Na de themamuziek van Halloween wil cultregisseur John Carpenter het steeds grootser aanpakken. In samenwerking met enkele uitbundige progrockers gaat hij op zijn debuutplaat Lost Themes toch een stapje te ver.
Iedereen kent Carpenters muziek, zelfs al ken je zijn films niet. Escape From L.A., Dark Star en They Live! zijn maar enkele van de vele films die al lang een cultstatus hebben verworven. De themasong van zijn bekendste horrorfilm, Halloween, was zelfs zo iconisch spannend dat ze nadien te horen was in talloze films en series, waaronder ParaNorman, The Simpsons en – allememachies – Bassie en Adriaan. Naarmate Carpenters filmcarrière vorderde, schreef hij zelf steeds vaker en steeds uitgebreidere soundtracks. Een keerpunt was Big Trouble in Little China, waarvoor hij “Pork Chop Express” opnam en voorzag van een volledige videoclip.
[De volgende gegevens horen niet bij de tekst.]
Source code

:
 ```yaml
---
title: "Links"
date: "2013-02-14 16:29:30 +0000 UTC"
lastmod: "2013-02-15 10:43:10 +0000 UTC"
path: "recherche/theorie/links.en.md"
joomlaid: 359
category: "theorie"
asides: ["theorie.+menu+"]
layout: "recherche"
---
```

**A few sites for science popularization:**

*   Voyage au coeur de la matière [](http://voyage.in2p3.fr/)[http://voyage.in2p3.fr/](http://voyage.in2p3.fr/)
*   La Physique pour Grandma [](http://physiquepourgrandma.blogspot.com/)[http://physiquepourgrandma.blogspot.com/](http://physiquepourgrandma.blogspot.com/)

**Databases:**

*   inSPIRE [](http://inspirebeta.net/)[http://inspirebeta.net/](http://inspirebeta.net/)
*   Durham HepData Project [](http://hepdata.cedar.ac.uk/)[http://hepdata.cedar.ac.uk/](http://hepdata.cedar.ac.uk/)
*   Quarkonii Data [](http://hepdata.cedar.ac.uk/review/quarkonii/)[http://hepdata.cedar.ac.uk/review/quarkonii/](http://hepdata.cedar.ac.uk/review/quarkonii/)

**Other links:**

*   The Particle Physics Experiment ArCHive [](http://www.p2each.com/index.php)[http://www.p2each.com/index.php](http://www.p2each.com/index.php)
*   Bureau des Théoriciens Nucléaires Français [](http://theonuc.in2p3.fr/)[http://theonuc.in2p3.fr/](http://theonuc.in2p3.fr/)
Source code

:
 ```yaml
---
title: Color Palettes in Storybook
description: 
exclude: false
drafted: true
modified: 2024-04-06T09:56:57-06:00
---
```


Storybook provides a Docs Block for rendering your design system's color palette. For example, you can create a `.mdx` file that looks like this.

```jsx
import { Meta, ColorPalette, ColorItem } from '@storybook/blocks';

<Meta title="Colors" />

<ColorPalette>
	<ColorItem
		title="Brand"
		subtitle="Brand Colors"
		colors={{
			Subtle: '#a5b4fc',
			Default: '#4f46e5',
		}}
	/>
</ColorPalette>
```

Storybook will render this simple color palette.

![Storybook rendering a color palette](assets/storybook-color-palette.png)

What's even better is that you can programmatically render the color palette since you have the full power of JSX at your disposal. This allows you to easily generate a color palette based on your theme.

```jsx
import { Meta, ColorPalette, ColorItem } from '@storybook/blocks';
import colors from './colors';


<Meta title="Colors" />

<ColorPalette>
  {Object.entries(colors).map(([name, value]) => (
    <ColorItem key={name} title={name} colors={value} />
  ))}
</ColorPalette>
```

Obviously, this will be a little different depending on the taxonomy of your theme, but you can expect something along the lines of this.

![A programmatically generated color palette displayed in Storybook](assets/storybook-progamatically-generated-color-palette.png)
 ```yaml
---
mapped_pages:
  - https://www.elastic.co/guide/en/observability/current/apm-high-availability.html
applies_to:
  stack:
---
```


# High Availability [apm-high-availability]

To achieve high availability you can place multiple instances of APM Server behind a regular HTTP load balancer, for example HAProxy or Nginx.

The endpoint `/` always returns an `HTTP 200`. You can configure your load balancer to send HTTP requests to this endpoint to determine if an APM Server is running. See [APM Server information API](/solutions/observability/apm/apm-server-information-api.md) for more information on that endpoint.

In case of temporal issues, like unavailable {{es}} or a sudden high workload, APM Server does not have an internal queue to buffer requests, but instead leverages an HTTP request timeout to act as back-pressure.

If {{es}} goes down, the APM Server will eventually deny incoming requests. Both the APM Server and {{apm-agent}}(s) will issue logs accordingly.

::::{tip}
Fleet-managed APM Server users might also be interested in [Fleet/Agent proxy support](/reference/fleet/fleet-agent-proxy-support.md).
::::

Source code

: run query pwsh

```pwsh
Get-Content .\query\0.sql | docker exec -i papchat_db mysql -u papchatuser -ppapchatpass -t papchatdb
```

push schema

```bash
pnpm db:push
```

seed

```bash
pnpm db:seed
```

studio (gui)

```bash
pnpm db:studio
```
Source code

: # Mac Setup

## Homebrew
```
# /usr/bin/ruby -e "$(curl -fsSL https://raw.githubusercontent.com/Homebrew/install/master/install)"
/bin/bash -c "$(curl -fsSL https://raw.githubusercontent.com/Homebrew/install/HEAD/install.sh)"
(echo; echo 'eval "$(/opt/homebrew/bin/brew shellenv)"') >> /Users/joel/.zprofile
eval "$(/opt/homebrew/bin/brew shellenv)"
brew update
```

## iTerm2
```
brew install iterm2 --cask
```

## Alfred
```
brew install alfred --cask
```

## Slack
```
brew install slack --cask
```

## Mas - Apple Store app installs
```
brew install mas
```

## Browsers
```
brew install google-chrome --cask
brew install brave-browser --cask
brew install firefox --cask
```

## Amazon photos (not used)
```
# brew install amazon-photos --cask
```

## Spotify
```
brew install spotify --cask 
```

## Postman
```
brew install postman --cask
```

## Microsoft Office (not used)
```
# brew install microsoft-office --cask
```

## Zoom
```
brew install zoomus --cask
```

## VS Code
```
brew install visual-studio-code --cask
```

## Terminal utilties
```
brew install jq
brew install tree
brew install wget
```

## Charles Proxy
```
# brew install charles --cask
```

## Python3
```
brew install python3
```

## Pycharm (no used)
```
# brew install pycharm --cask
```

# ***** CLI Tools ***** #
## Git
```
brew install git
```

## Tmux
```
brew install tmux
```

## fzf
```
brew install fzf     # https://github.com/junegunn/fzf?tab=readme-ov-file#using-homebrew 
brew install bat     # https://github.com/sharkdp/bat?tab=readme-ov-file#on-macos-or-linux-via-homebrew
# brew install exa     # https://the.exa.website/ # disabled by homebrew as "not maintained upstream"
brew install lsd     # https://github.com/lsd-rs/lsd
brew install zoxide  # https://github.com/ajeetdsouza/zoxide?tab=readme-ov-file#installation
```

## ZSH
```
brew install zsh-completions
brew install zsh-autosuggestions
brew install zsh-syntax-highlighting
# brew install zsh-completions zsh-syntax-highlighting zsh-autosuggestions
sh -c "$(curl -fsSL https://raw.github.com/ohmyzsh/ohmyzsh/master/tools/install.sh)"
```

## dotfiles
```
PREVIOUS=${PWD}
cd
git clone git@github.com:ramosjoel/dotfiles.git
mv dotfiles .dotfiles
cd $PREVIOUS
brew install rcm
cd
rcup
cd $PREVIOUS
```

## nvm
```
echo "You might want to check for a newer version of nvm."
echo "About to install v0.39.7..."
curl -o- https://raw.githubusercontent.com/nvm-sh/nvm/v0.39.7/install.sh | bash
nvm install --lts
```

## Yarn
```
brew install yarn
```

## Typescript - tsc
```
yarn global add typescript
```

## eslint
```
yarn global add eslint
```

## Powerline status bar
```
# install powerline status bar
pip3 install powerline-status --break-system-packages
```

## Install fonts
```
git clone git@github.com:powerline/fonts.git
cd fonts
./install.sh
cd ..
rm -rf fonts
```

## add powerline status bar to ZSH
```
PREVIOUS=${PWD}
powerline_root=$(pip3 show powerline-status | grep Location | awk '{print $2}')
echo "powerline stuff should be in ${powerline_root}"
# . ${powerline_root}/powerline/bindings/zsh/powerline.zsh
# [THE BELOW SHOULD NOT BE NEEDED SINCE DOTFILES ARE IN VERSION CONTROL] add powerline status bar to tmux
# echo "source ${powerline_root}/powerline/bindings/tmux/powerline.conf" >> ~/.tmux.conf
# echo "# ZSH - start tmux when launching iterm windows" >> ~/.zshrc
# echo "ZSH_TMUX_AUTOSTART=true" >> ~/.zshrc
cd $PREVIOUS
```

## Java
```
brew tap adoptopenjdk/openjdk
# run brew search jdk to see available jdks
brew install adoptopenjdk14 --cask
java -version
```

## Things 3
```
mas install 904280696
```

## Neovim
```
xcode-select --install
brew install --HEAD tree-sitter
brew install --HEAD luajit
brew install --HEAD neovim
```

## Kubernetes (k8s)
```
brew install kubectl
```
Tien films en dertig jaar later besloot hij er dan toch voor te gaan: als lang uitgestelde en lang verwachte debuutplaat heeft John Carpenter begin deze maand Lost Themes uitgebracht.
Tijdens het schrijfproces werd hij bijgestaan door zijn zoon Cody, de gitarist van progrockgroep Ludrium. Ook zijn petekind Daniel Davies, onder andere bekend van de soundtrack van I, Frankenstein, schoot ter hulp. Door deze familiale input wordt Lost Themes bij momenten wel iets te ver richting chaotische progressieve rock gedreven, wat in het tweede nummer, “Obsidian”, al duidelijk wordt. Het is een lang nummer met vele lagen van schijnbaar gecompliceerde gitaarlijnen, maar die illusie van diepgang wordt snel doorprikt. Carpenter is op zijn sterkst in de simpliciteit die hij hanteerde bij zijn themasong voor Halloween, al geeft hij in een interview met Rolling Stone wel aan liever wat ingewikkeldere muziek te maken.
Toch hebben nummers zoals opener “Vortex” al diepgang genoeg. Carpenter vertrekt vanuit een paar akkoorden op piano, vult aan met sequencers, drumcomputer en af en toe wat noten op elektrische gitaar. Er zijn geen modulaties en qua ritme zijn er geen grote verrassingen, maar er wordt een spannende sfeer opgebouwd, een themesong voor een geagiteerde dagdroom. Ook slotsong “Night” slaagt erin je vast te grijpen zonder al te veel complexiteit. Een doorlopende synthbas krijgt een subtiele melodie aangereikt door hoge, zwevende frequenties, lage grommen en spaarse, maar perfect getimede gitaren.
Die timing zit niet altijd even goed. De structuren van de nummers vinden we terug in Carpenters grootste geneugten: horrorfilms en games. Als Carpenter niet filmt, is hij immers meestal terug te vinden met een controller in de handen. Als we de soundtrack van beide vergelijken, krijgen we een open spanning met ruimte voor verrassende momenten. Letterlijk omgezet naar Lost Themes, zijn er nummers zoals “Domain”: activerend, repetitief, vol van plotse veranderingen, maar vooral lichtjes vervelend. “Obsidian”, “Fallen” en “Wraith” lijden aan dezelfde symptomen en maken het moeilijk om het album aandachtig uit te luisteren.
Fantaseer weg bij het begin en het einde van de plaat, en als je wil ook bij “Mystery” en “Abyss”, maar besef goed dat je af en toe uit je fantasie zal worden gerukt door Carpenters uitbundigheid. Wanneer hij iets plezierig vindt, gaat hij onvermoeibaar door, of anderen dit nu fijn vinden of niet: een feit dat ervoor zorgt dat grote fans van Carpenter hem deze momenten ook zullen vergeven. Mensen die minder bekend zijn met zijn werk en personage zullen de plaat echter niet snel uitluisteren.